**What the exercise asks**
Among the entries below, count the lines with "step" in them and state the total without comment.

**Material for this task**
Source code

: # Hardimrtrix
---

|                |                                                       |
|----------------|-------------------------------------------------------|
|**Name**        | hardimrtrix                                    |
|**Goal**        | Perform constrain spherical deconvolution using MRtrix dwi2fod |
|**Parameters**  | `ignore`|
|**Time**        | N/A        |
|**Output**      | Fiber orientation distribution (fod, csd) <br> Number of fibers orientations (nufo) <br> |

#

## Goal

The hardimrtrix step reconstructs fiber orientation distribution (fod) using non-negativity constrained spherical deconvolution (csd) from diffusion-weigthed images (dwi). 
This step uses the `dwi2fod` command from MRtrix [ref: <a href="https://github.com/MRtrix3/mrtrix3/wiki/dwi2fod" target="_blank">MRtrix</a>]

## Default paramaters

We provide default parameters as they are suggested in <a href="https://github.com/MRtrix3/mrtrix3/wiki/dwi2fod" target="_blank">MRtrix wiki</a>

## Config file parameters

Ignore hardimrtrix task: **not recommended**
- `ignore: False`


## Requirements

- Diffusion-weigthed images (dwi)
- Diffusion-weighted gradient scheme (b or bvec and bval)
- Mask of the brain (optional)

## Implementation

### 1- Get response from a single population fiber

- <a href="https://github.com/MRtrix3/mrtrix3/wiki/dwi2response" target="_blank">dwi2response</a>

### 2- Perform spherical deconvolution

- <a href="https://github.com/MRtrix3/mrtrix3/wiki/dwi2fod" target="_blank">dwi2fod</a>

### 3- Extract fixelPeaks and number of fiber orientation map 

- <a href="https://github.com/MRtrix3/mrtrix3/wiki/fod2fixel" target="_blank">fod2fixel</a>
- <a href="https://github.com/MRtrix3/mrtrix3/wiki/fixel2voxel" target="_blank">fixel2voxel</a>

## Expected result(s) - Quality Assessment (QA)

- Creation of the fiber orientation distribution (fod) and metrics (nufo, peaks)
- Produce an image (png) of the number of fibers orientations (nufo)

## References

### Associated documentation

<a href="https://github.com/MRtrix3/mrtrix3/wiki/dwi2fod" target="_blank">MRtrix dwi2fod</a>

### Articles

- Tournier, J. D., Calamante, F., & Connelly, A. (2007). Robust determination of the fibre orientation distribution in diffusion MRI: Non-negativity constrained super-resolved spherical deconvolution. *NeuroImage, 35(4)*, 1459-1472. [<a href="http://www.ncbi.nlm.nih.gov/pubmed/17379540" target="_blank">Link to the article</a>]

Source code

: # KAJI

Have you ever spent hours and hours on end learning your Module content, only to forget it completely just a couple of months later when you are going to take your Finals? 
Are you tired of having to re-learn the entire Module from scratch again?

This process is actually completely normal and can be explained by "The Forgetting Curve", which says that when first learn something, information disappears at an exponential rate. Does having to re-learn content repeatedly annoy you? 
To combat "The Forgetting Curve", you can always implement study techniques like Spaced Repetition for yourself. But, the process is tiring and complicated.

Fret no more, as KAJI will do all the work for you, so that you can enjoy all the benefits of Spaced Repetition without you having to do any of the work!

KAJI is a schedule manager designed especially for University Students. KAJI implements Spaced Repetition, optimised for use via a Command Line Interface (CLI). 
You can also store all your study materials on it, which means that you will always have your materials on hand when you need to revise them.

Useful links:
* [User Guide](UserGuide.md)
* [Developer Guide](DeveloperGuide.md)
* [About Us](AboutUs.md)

---

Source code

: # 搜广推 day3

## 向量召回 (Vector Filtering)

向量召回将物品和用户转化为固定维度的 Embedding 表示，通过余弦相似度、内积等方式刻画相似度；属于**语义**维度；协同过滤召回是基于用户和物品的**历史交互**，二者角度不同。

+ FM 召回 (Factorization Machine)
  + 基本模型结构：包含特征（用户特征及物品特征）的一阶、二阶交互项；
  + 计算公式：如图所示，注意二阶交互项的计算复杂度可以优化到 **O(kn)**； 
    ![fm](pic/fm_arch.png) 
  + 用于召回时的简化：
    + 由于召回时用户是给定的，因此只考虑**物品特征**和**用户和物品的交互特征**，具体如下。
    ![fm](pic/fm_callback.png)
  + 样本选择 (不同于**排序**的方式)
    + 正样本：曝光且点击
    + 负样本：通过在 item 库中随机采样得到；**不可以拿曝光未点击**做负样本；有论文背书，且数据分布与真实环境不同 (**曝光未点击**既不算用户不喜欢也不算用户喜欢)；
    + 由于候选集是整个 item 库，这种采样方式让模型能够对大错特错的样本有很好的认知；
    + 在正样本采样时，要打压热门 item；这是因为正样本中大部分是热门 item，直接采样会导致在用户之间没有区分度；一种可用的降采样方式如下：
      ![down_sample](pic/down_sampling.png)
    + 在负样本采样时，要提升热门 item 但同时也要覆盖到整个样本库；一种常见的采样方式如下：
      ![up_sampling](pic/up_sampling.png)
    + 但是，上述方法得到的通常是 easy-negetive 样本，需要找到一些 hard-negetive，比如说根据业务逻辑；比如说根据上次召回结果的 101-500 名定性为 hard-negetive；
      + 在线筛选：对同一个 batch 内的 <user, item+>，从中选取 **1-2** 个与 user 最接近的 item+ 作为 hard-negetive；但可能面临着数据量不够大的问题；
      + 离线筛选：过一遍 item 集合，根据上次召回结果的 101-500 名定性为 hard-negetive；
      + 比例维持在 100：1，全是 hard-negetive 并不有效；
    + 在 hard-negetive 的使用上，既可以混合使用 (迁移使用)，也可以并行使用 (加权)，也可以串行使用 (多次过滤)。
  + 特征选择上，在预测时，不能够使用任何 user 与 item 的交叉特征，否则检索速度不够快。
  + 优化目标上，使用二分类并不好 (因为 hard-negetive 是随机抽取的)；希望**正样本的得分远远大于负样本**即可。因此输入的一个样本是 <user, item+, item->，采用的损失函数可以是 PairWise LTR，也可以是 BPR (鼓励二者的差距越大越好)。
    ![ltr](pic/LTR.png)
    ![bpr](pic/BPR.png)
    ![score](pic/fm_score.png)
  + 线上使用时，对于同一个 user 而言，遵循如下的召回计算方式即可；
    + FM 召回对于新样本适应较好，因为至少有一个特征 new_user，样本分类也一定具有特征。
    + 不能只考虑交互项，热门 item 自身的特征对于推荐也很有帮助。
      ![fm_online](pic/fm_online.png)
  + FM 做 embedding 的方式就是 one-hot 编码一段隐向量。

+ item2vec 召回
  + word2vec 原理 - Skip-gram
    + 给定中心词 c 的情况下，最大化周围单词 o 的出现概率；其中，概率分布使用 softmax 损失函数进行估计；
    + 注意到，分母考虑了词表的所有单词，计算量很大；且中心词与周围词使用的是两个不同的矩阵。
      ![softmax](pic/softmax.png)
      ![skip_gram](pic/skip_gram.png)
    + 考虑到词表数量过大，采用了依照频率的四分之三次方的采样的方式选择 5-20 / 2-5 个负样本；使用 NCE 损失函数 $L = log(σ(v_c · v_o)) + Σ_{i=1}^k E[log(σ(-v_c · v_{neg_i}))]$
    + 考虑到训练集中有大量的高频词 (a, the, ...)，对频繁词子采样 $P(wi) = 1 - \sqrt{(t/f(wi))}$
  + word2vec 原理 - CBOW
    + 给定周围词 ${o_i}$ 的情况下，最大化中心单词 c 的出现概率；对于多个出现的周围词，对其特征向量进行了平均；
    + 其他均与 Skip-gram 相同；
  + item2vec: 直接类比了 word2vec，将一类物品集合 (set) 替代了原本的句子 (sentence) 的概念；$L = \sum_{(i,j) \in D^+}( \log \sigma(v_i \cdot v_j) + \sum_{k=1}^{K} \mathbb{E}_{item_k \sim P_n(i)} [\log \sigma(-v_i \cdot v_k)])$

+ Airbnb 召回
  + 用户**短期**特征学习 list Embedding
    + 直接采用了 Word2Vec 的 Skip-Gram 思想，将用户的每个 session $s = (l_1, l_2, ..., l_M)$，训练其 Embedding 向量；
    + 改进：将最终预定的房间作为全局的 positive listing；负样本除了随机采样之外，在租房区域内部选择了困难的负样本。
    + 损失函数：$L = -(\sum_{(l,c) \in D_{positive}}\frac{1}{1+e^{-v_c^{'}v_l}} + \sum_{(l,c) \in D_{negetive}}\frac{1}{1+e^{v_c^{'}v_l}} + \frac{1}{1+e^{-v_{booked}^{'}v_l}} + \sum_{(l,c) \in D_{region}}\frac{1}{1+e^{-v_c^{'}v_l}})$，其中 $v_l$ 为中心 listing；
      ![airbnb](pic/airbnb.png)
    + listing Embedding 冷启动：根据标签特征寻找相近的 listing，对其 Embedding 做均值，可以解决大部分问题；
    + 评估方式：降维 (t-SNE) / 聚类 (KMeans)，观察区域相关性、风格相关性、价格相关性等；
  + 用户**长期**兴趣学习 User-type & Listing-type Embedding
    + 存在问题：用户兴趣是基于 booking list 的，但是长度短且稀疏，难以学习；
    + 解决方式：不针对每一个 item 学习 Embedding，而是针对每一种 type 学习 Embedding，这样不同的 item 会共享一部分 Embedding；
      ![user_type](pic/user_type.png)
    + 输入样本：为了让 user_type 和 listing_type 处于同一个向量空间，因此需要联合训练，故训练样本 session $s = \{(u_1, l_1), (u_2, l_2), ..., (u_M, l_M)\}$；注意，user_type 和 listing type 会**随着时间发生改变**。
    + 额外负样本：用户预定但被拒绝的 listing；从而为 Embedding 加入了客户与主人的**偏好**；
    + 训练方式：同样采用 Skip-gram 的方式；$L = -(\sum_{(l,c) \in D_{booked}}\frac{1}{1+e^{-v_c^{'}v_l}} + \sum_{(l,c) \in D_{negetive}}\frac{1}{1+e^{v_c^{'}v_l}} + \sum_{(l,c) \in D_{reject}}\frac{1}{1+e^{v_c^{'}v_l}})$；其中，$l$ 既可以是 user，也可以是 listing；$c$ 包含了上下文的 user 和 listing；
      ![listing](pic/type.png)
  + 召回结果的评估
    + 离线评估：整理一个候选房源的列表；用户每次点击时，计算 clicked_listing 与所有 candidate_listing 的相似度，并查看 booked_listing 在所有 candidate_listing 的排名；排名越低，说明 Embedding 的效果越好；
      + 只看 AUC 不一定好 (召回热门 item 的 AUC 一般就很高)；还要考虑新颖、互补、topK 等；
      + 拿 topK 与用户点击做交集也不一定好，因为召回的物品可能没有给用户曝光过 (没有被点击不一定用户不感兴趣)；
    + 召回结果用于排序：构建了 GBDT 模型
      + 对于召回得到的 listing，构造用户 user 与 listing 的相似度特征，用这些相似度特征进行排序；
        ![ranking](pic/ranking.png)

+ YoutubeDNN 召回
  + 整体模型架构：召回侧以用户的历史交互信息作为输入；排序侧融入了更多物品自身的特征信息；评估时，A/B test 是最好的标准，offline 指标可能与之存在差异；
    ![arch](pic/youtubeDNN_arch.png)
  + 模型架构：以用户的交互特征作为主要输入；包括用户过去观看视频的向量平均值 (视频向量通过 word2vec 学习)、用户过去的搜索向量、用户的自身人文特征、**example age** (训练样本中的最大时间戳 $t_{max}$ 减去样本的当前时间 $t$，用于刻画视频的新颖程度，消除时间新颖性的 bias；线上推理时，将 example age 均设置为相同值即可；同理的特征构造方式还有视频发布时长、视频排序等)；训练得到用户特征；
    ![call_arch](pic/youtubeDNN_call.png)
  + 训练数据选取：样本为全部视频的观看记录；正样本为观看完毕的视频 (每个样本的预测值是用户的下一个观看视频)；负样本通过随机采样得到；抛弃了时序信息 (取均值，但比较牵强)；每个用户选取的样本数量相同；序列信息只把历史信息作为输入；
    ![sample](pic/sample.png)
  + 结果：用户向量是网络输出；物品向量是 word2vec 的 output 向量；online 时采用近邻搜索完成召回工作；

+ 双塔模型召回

**Output below**
2